The answer should be a faithful retyping of the records that follow, pictures excluded.

** Given entries follows **

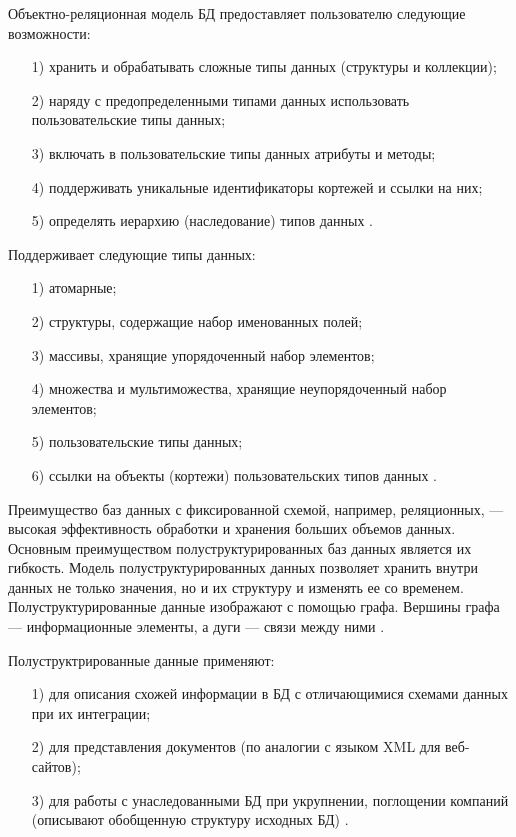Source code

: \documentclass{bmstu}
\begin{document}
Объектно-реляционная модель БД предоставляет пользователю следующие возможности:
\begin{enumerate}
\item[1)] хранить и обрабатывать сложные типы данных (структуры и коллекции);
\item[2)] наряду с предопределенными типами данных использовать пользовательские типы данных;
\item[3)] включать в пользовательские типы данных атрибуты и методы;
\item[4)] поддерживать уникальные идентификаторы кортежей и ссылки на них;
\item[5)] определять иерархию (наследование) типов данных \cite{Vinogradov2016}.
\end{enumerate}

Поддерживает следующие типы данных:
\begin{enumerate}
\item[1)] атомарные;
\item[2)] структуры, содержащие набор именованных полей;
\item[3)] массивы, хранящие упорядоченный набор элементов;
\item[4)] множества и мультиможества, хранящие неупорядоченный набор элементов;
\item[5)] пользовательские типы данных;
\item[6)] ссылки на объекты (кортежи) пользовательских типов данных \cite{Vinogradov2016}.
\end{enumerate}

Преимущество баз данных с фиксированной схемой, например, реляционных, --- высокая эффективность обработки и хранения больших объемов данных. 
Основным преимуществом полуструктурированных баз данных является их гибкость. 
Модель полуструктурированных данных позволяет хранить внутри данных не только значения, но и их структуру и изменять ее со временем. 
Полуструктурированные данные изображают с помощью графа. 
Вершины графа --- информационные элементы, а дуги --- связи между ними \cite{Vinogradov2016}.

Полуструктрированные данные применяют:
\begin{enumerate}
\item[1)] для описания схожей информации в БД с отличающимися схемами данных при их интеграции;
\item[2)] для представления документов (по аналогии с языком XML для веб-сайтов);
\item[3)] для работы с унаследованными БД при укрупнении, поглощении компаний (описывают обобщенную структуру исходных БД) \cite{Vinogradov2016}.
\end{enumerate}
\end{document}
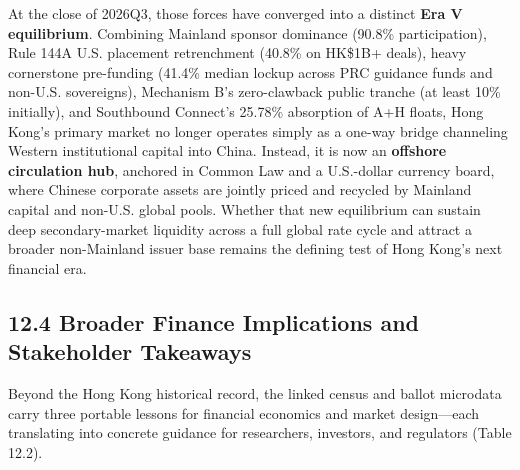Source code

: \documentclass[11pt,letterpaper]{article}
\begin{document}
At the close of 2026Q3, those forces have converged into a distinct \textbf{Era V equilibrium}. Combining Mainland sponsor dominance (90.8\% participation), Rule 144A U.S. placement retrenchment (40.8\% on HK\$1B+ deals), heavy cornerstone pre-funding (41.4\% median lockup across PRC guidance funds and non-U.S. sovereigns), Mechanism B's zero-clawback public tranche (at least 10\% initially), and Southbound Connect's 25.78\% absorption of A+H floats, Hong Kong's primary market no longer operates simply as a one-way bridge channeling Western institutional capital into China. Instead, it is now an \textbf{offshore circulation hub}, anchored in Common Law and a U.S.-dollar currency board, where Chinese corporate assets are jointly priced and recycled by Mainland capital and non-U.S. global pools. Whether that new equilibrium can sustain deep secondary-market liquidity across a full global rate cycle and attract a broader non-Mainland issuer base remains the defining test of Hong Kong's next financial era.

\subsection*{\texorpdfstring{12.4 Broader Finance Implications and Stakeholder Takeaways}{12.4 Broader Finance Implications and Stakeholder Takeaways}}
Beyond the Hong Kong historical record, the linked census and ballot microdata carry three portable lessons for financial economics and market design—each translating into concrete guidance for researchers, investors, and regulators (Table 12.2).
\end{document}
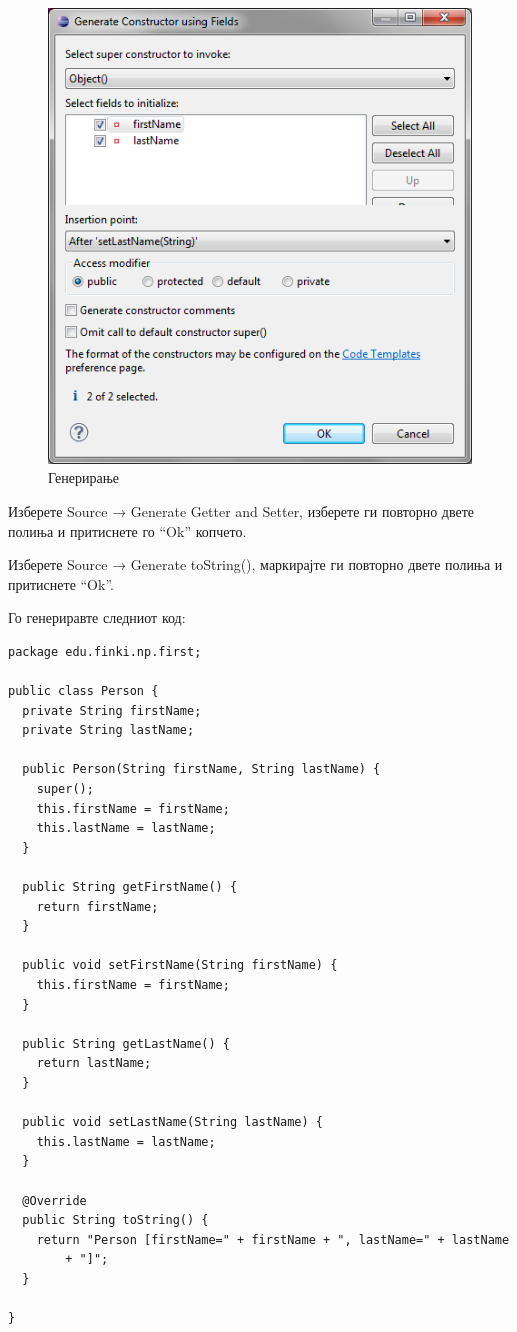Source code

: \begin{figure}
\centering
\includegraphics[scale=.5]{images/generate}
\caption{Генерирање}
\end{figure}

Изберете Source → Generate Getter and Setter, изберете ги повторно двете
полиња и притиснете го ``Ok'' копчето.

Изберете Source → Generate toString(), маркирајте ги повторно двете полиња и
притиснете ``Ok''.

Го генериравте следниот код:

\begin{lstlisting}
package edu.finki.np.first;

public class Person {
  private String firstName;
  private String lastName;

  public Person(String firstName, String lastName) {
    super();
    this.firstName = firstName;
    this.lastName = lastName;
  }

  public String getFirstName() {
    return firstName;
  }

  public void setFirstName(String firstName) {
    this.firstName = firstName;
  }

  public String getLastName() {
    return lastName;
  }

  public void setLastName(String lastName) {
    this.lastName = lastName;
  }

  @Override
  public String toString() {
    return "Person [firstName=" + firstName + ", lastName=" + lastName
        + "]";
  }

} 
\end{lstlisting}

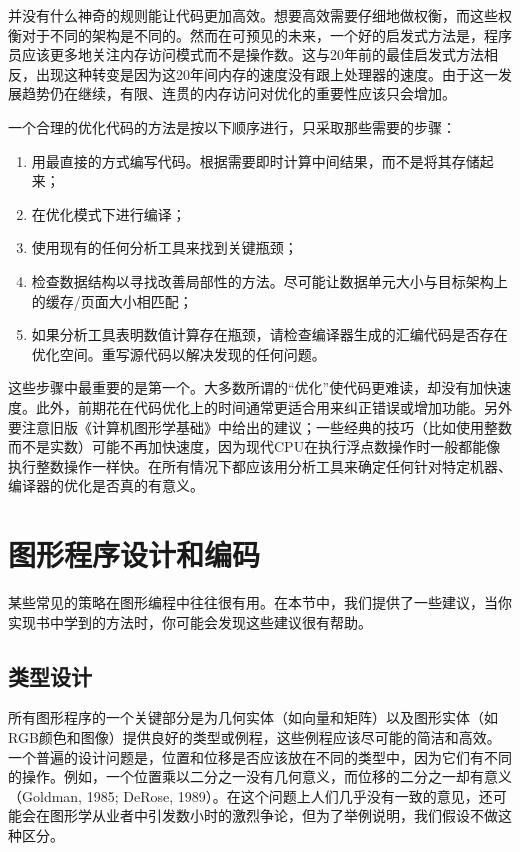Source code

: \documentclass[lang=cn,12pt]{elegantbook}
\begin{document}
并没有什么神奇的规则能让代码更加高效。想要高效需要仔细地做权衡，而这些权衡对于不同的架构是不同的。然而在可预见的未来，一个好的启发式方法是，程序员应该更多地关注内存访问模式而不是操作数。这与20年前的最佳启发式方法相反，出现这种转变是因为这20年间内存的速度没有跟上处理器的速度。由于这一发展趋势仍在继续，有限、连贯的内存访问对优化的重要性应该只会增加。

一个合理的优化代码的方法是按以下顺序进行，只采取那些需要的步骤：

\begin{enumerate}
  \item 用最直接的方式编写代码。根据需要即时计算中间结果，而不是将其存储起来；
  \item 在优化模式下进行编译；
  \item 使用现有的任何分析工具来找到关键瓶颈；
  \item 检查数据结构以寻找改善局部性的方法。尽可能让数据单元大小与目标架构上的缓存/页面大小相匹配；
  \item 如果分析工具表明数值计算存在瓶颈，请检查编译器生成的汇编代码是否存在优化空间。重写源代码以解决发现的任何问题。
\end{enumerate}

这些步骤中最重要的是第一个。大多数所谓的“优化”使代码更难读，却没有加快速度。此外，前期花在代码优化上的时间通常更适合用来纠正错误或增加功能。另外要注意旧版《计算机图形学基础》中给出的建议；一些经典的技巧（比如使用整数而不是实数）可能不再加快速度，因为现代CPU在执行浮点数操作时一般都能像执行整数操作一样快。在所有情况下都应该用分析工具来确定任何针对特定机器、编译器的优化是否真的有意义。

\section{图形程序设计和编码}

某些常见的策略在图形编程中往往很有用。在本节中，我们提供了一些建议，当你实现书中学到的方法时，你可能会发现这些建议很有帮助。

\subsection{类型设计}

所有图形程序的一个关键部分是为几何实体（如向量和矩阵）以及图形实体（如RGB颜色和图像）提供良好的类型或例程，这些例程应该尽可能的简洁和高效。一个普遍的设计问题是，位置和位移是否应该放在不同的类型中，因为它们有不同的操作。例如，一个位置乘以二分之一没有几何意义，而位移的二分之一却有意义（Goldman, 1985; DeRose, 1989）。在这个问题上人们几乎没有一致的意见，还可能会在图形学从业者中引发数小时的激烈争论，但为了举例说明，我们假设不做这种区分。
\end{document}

** End of Given entries **

Result of this task »
Source code

: \documentclass{bmstu}
\begin{document}
Объектно-реляционная модель БД предоставляет пользователю следующие возможности:
\begin{enumerate}
\item[1)] хранить и обрабатывать сложные типы данных (структуры и коллекции);
\item[2)] наряду с предопределенными типами данных использовать пользовательские типы данных;
\item[3)] включать в пользовательские типы данных атрибуты и методы;
\item[4)] поддерживать уникальные идентификаторы кортежей и ссылки на них;
\item[5)] определять иерархию (наследование) типов данных \cite{Vinogradov2016}.
\end{enumerate}

Поддерживает следующие типы данных:
\begin{enumerate}
\item[1)] атомарные;
\item[2)] структуры, содержащие набор именованных полей;
\item[3)] массивы, хранящие упорядоченный набор элементов;
\item[4)] множества и мультиможества, хранящие неупорядоченный набор элементов;
\item[5)] пользовательские типы данных;
\item[6)] ссылки на объекты (кортежи) пользовательских типов данных \cite{Vinogradov2016}.
\end{enumerate}

Преимущество баз данных с фиксированной схемой, например, реляционных, --- высокая эффективность обработки и хранения больших объемов данных. 
Основным преимуществом полуструктурированных баз данных является их гибкость. 
Модель полуструктурированных данных позволяет хранить внутри данных не только значения, но и их структуру и изменять ее со временем. 
Полуструктурированные данные изображают с помощью графа. 
Вершины графа --- информационные элементы, а дуги --- связи между ними \cite{Vinogradov2016}.

Полуструктрированные данные применяют:
\begin{enumerate}
\item[1)] для описания схожей информации в БД с отличающимися схемами данных при их интеграции;
\item[2)] для представления документов (по аналогии с языком XML для веб-сайтов);
\item[3)] для работы с унаследованными БД при укрупнении, поглощении компаний (описывают обобщенную структуру исходных БД) \cite{Vinogradov2016}.
\end{enumerate}
\end{document}
Source code

: \documentclass[11pt,letterpaper]{article}
\begin{document}
At the close of 2026Q3, those forces have converged into a distinct \textbf{Era V equilibrium}. Combining Mainland sponsor dominance (90.8\% participation), Rule 144A U.S. placement retrenchment (40.8\% on HK\$1B+ deals), heavy cornerstone pre-funding (41.4\% median lockup across PRC guidance funds and non-U.S. sovereigns), Mechanism B's zero-clawback public tranche (at least 10\% initially), and Southbound Connect's 25.78\% absorption of A+H floats, Hong Kong's primary market no longer operates simply as a one-way bridge channeling Western institutional capital into China. Instead, it is now an \textbf{offshore circulation hub}, anchored in Common Law and a U.S.-dollar currency board, where Chinese corporate assets are jointly priced and recycled by Mainland capital and non-U.S. global pools. Whether that new equilibrium can sustain deep secondary-market liquidity across a full global rate cycle and attract a broader non-Mainland issuer base remains the defining test of Hong Kong's next financial era.

\subsection*{\texorpdfstring{12.4 Broader Finance Implications and Stakeholder Takeaways}{12.4 Broader Finance Implications and Stakeholder Takeaways}}
Beyond the Hong Kong historical record, the linked census and ballot microdata carry three portable lessons for financial economics and market design—each translating into concrete guidance for researchers, investors, and regulators (Table 12.2).
\end{document}
Source code

: \begin{figure}
\centering
\includegraphics[scale=.5]{images/generate}
\caption{Генерирање}
\end{figure}

Изберете Source → Generate Getter and Setter, изберете ги повторно двете
полиња и притиснете го ``Ok'' копчето.

Изберете Source → Generate toString(), маркирајте ги повторно двете полиња и
притиснете ``Ok''.

Го генериравте следниот код:

\begin{lstlisting}
package edu.finki.np.first;

public class Person {
  private String firstName;
  private String lastName;

  public Person(String firstName, String lastName) {
    super();
    this.firstName = firstName;
    this.lastName = lastName;
  }

  public String getFirstName() {
    return firstName;
  }

  public void setFirstName(String firstName) {
    this.firstName = firstName;
  }

  public String getLastName() {
    return lastName;
  }

  public void setLastName(String lastName) {
    this.lastName = lastName;
  }

  @Override
  public String toString() {
    return "Person [firstName=" + firstName + ", lastName=" + lastName
        + "]";
  }

} 
\end{lstlisting}

Source code

: \documentclass[lang=cn,12pt]{elegantbook}
\begin{document}
并没有什么神奇的规则能让代码更加高效。想要高效需要仔细地做权衡，而这些权衡对于不同的架构是不同的。然而在可预见的未来，一个好的启发式方法是，程序员应该更多地关注内存访问模式而不是操作数。这与20年前的最佳启发式方法相反，出现这种转变是因为这20年间内存的速度没有跟上处理器的速度。由于这一发展趋势仍在继续，有限、连贯的内存访问对优化的重要性应该只会增加。

一个合理的优化代码的方法是按以下顺序进行，只采取那些需要的步骤：

\begin{enumerate}
  \item 用最直接的方式编写代码。根据需要即时计算中间结果，而不是将其存储起来；
  \item 在优化模式下进行编译；
  \item 使用现有的任何分析工具来找到关键瓶颈；
  \item 检查数据结构以寻找改善局部性的方法。尽可能让数据单元大小与目标架构上的缓存/页面大小相匹配；
  \item 如果分析工具表明数值计算存在瓶颈，请检查编译器生成的汇编代码是否存在优化空间。重写源代码以解决发现的任何问题。
\end{enumerate}

这些步骤中最重要的是第一个。大多数所谓的“优化”使代码更难读，却没有加快速度。此外，前期花在代码优化上的时间通常更适合用来纠正错误或增加功能。另外要注意旧版《计算机图形学基础》中给出的建议；一些经典的技巧（比如使用整数而不是实数）可能不再加快速度，因为现代CPU在执行浮点数操作时一般都能像执行整数操作一样快。在所有情况下都应该用分析工具来确定任何针对特定机器、编译器的优化是否真的有意义。

\section{图形程序设计和编码}

某些常见的策略在图形编程中往往很有用。在本节中，我们提供了一些建议，当你实现书中学到的方法时，你可能会发现这些建议很有帮助。

\subsection{类型设计}

所有图形程序的一个关键部分是为几何实体（如向量和矩阵）以及图形实体（如RGB颜色和图像）提供良好的类型或例程，这些例程应该尽可能的简洁和高效。一个普遍的设计问题是，位置和位移是否应该放在不同的类型中，因为它们有不同的操作。例如，一个位置乘以二分之一没有几何意义，而位移的二分之一却有意义（Goldman, 1985; DeRose, 1989）。在这个问题上人们几乎没有一致的意见，还可能会在图形学从业者中引发数小时的激烈争论，但为了举例说明，我们假设不做这种区分。
\end{document}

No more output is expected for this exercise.